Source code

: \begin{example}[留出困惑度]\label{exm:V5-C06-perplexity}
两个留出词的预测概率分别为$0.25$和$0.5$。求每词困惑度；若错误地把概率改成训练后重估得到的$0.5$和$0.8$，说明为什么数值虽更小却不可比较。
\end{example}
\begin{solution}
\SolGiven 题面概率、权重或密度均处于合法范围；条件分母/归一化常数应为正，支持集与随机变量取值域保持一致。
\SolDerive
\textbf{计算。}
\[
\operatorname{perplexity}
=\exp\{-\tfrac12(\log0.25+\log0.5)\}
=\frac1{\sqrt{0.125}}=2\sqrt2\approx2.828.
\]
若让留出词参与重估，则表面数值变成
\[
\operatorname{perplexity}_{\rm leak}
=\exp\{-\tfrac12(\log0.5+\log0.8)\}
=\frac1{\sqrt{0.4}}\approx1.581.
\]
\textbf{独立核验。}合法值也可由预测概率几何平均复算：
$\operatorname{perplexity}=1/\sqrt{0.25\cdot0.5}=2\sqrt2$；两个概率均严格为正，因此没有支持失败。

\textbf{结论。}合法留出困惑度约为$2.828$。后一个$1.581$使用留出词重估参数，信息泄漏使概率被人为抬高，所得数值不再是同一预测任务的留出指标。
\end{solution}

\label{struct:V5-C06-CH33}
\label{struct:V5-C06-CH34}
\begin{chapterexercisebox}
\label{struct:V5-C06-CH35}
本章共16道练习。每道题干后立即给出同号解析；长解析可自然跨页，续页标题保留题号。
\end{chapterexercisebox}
::::::
# Assignment:
Go through the material above and state how many lines hold the word "struct". Give only the number.

# Response to the task:
3